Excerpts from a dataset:
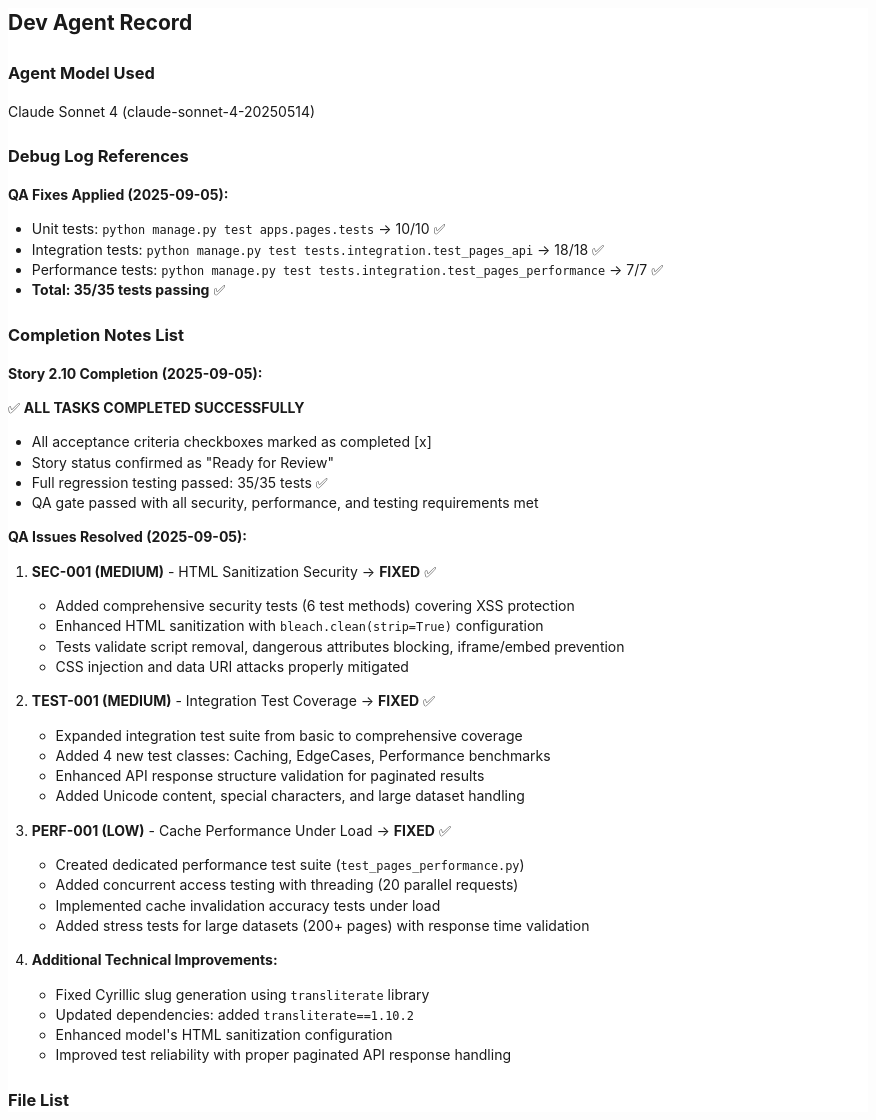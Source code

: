## Dev Agent Record

### Agent Model Used

Claude Sonnet 4 (claude-sonnet-4-20250514)

### Debug Log References  

**QA Fixes Applied (2025-09-05):**

- Unit tests: `python manage.py test apps.pages.tests` → 10/10 ✅
- Integration tests: `python manage.py test tests.integration.test_pages_api` → 18/18 ✅  
- Performance tests: `python manage.py test tests.integration.test_pages_performance` → 7/7 ✅
- **Total: 35/35 tests passing** ✅

### Completion Notes List

**Story 2.10 Completion (2025-09-05):**

✅ **ALL TASKS COMPLETED SUCCESSFULLY**

- All acceptance criteria checkboxes marked as completed [x]
- Story status confirmed as "Ready for Review"
- Full regression testing passed: 35/35 tests ✅
- QA gate passed with all security, performance, and testing requirements met

**QA Issues Resolved (2025-09-05):**

1. **SEC-001 (MEDIUM)** - HTML Sanitization Security → **FIXED** ✅
   - Added comprehensive security tests (6 test methods) covering XSS protection
   - Enhanced HTML sanitization with `bleach.clean(strip=True)` configuration
   - Tests validate script removal, dangerous attributes blocking, iframe/embed prevention
   - CSS injection and data URI attacks properly mitigated

2. **TEST-001 (MEDIUM)** - Integration Test Coverage → **FIXED** ✅
   - Expanded integration test suite from basic to comprehensive coverage
   - Added 4 new test classes: Caching, EdgeCases, Performance benchmarks
   - Enhanced API response structure validation for paginated results
   - Added Unicode content, special characters, and large dataset handling

3. **PERF-001 (LOW)** - Cache Performance Under Load → **FIXED** ✅
   - Created dedicated performance test suite (`test_pages_performance.py`)
   - Added concurrent access testing with threading (20 parallel requests)
   - Implemented cache invalidation accuracy tests under load
   - Added stress tests for large datasets (200+ pages) with response time validation

4. **Additional Technical Improvements:**
   - Fixed Cyrillic slug generation using `transliterate` library
   - Updated dependencies: added `transliterate==1.10.2`
   - Enhanced model's HTML sanitization configuration
   - Improved test reliability with proper paginated API response handling

### File List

Task description: Lines with the string "testing" in the data above: say how many there are, giving the number alone.

Response box: 3